__How to complete this task__: Exact copy, no pictures: return all the records as they stand.

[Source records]
◇ ◇ ◇ ◇ ◇ ◇ ◇
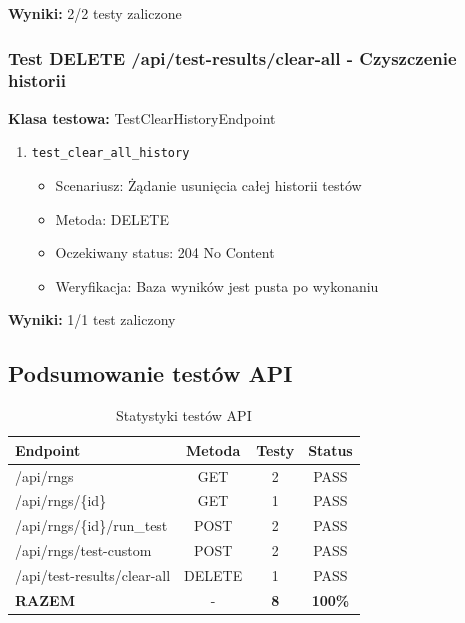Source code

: \documentclass[12pt,a4paper]{article}
\begin{document}
\textbf{Wyniki:} 2/2 testy zaliczone

\subsubsection{Test DELETE /api/test-results/clear-all - Czyszczenie historii}

\textbf{Klasa testowa:} TestClearHistoryEndpoint

\begin{enumerate}
    \item \texttt{test\_clear\_all\_history}
    \begin{itemize}
        \item Scenariusz: Żądanie usunięcia całej historii testów
        \item Metoda: DELETE
        \item Oczekiwany status: 204 No Content
        \item Weryfikacja: Baza wyników jest pusta po wykonaniu
    \end{itemize}
\end{enumerate}

\textbf{Wyniki:} 1/1 test zaliczony

\subsection{Podsumowanie testów API}

\begin{table}[H]
\centering
\caption{Statystyki testów API}
\begin{tabular}{|l|c|c|c|}
\hline
\textbf{Endpoint} & \textbf{Metoda} & \textbf{Testy} & \textbf{Status} \\
\hline
/api/rngs & GET & 2 & \textcolor{passgreen}{PASS} \\
\hline
/api/rngs/\{id\} & GET & 1 & \textcolor{passgreen}{PASS} \\
\hline
/api/rngs/\{id\}/run\_test & POST & 2 & \textcolor{passgreen}{PASS} \\
\hline
/api/rngs/test-custom & POST & 2 & \textcolor{passgreen}{PASS} \\
\hline
/api/test-results/clear-all & DELETE & 1 & \textcolor{passgreen}{PASS} \\
\hline
\hline
\textbf{RAZEM} & - & \textbf{8} & \textcolor{passgreen}{\textbf{100\%}} \\
\hline
\end{tabular}
\end{table}
\end{document}
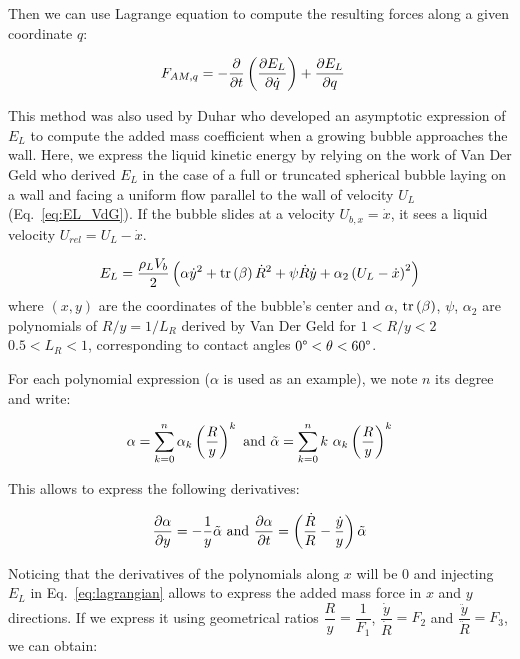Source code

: Then we can use Lagrange equation to compute the resulting forces along a given coordinate $q$:


\begin{align}
F_{AM,q}&=-\frac{\partial }{\partial t}\left( \frac{\partial E_{L}}{\partial \dot{q}} \right)+\frac{\partial E_{L}}{\partial q}
\label{eq:lagrangian}
\end{align}


This method was also used by Duhar \cite{duhar_dynamics_2006} who developed an asymptotic expression of $E_{L}$ to compute the added mass coefficient when a growing bubble approaches the wall. Here, we express the liquid kinetic energy by relying on the work of Van Der Geld \cite{van_der_geld_dynamics_2009} who derived $E_{L}$ in the case of a full or truncated spherical bubble laying on a wall and facing a uniform flow parallel to the wall of velocity $U_{L}$ (Eq.~\ref{eq:EL_VdG}). If the bubble slides at a velocity $U_{b,x}=\dot{x}$, it sees a liquid velocity $U_{rel}=U_{L}-\dot{x}$.

\begin{align}
E_{L}=\frac{\rho_{L}V_{b}}{2}\left( \alpha \dot{y}^{2} +\mathrm{tr}\left( \beta \right)\dot{R}^{2}+\psi \dot{R}\dot{y} +\alpha_{2} \left( U_{L}-\dot{x} \right)^{2}  \right)
\label{eq:EL_VdG}
\end{align}
where $(x,y)$ are the coordinates of the bubble's center and $\alpha$, $\mathrm{tr}\left( \beta \right)$, $\psi$, $\alpha_{2}$ are polynomials of $R/y = 1/L_{R}$ derived by Van Der Geld for $1<R/y<2$ \ie $0.5<L_{R}<1$, corresponding to contact angles $0\degree < \theta < 60\degree$.

\npar
For each polynomial expression ($\alpha$ is used as an example), we note $n$ its degree and write:

\begin{equation}
\alpha = \sum_{k=0}^{n}\alpha_{k}\parth{\frac{R}{y} }^{k}\ \text{and}\ \tilde{\alpha}= \sum_{k=0}^{n}k\ \alpha_{k}\parth{\frac{R}{y} }^{k}
\end{equation}

This allows to express the following derivatives:

\begin{equation}
\frac{\partial \alpha}{\partial y} = -\frac{1}{y} \tilde{\alpha}\ \text{and}\ \frac{\partial \alpha}{\partial t} = \left( \frac{\dot{R}}{R} - \frac{\dot{y}}{y} \right) \tilde{\alpha}
\end{equation}


Noticing that the derivatives of the polynomials along $x$ will be 0 and injecting $E_{L}$ in Eq.~\ref{eq:lagrangian} allows to express the added mass force in $x$ and $y$ directions. If we express it using geometrical ratios $\dfrac{R}{y}=\dfrac{1}{F_{1}}$, $\dfrac{\dot{y}}{\dot{R}}=F_{2}$ and $\dfrac{\ddot{y}}{\ddot{R}}=F_{3}$, we can obtain:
◇ ◇ ◇ ◇ ◇ ◇ ◇
__Exercise response__:
Source code

: \documentclass[12pt,a4paper]{article}
\begin{document}
\textbf{Wyniki:} 2/2 testy zaliczone

\subsubsection{Test DELETE /api/test-results/clear-all - Czyszczenie historii}

\textbf{Klasa testowa:} TestClearHistoryEndpoint

\begin{enumerate}
    \item \texttt{test\_clear\_all\_history}
    \begin{itemize}
        \item Scenariusz: Żądanie usunięcia całej historii testów
        \item Metoda: DELETE
        \item Oczekiwany status: 204 No Content
        \item Weryfikacja: Baza wyników jest pusta po wykonaniu
    \end{itemize}
\end{enumerate}

\textbf{Wyniki:} 1/1 test zaliczony

\subsection{Podsumowanie testów API}

\begin{table}[H]
\centering
\caption{Statystyki testów API}
\begin{tabular}{|l|c|c|c|}
\hline
\textbf{Endpoint} & \textbf{Metoda} & \textbf{Testy} & \textbf{Status} \\
\hline
/api/rngs & GET & 2 & \textcolor{passgreen}{PASS} \\
\hline
/api/rngs/\{id\} & GET & 1 & \textcolor{passgreen}{PASS} \\
\hline
/api/rngs/\{id\}/run\_test & POST & 2 & \textcolor{passgreen}{PASS} \\
\hline
/api/rngs/test-custom & POST & 2 & \textcolor{passgreen}{PASS} \\
\hline
/api/test-results/clear-all & DELETE & 1 & \textcolor{passgreen}{PASS} \\
\hline
\hline
\textbf{RAZEM} & - & \textbf{8} & \textcolor{passgreen}{\textbf{100\%}} \\
\hline
\end{tabular}
\end{table}
\end{document}
Source code

: Then we can use Lagrange equation to compute the resulting forces along a given coordinate $q$:


\begin{align}
F_{AM,q}&=-\frac{\partial }{\partial t}\left( \frac{\partial E_{L}}{\partial \dot{q}} \right)+\frac{\partial E_{L}}{\partial q}
\label{eq:lagrangian}
\end{align}


This method was also used by Duhar \cite{duhar_dynamics_2006} who developed an asymptotic expression of $E_{L}$ to compute the added mass coefficient when a growing bubble approaches the wall. Here, we express the liquid kinetic energy by relying on the work of Van Der Geld \cite{van_der_geld_dynamics_2009} who derived $E_{L}$ in the case of a full or truncated spherical bubble laying on a wall and facing a uniform flow parallel to the wall of velocity $U_{L}$ (Eq.~\ref{eq:EL_VdG}). If the bubble slides at a velocity $U_{b,x}=\dot{x}$, it sees a liquid velocity $U_{rel}=U_{L}-\dot{x}$.

\begin{align}
E_{L}=\frac{\rho_{L}V_{b}}{2}\left( \alpha \dot{y}^{2} +\mathrm{tr}\left( \beta \right)\dot{R}^{2}+\psi \dot{R}\dot{y} +\alpha_{2} \left( U_{L}-\dot{x} \right)^{2}  \right)
\label{eq:EL_VdG}
\end{align}
where $(x,y)$ are the coordinates of the bubble's center and $\alpha$, $\mathrm{tr}\left( \beta \right)$, $\psi$, $\alpha_{2}$ are polynomials of $R/y = 1/L_{R}$ derived by Van Der Geld for $1<R/y<2$ \ie $0.5<L_{R}<1$, corresponding to contact angles $0\degree < \theta < 60\degree$.

\npar
For each polynomial expression ($\alpha$ is used as an example), we note $n$ its degree and write:

\begin{equation}
\alpha = \sum_{k=0}^{n}\alpha_{k}\parth{\frac{R}{y} }^{k}\ \text{and}\ \tilde{\alpha}= \sum_{k=0}^{n}k\ \alpha_{k}\parth{\frac{R}{y} }^{k}
\end{equation}

This allows to express the following derivatives:

\begin{equation}
\frac{\partial \alpha}{\partial y} = -\frac{1}{y} \tilde{\alpha}\ \text{and}\ \frac{\partial \alpha}{\partial t} = \left( \frac{\dot{R}}{R} - \frac{\dot{y}}{y} \right) \tilde{\alpha}
\end{equation}


Noticing that the derivatives of the polynomials along $x$ will be 0 and injecting $E_{L}$ in Eq.~\ref{eq:lagrangian} allows to express the added mass force in $x$ and $y$ directions. If we express it using geometrical ratios $\dfrac{R}{y}=\dfrac{1}{F_{1}}$, $\dfrac{\dot{y}}{\dot{R}}=F_{2}$ and $\dfrac{\ddot{y}}{\ddot{R}}=F_{3}$, we can obtain:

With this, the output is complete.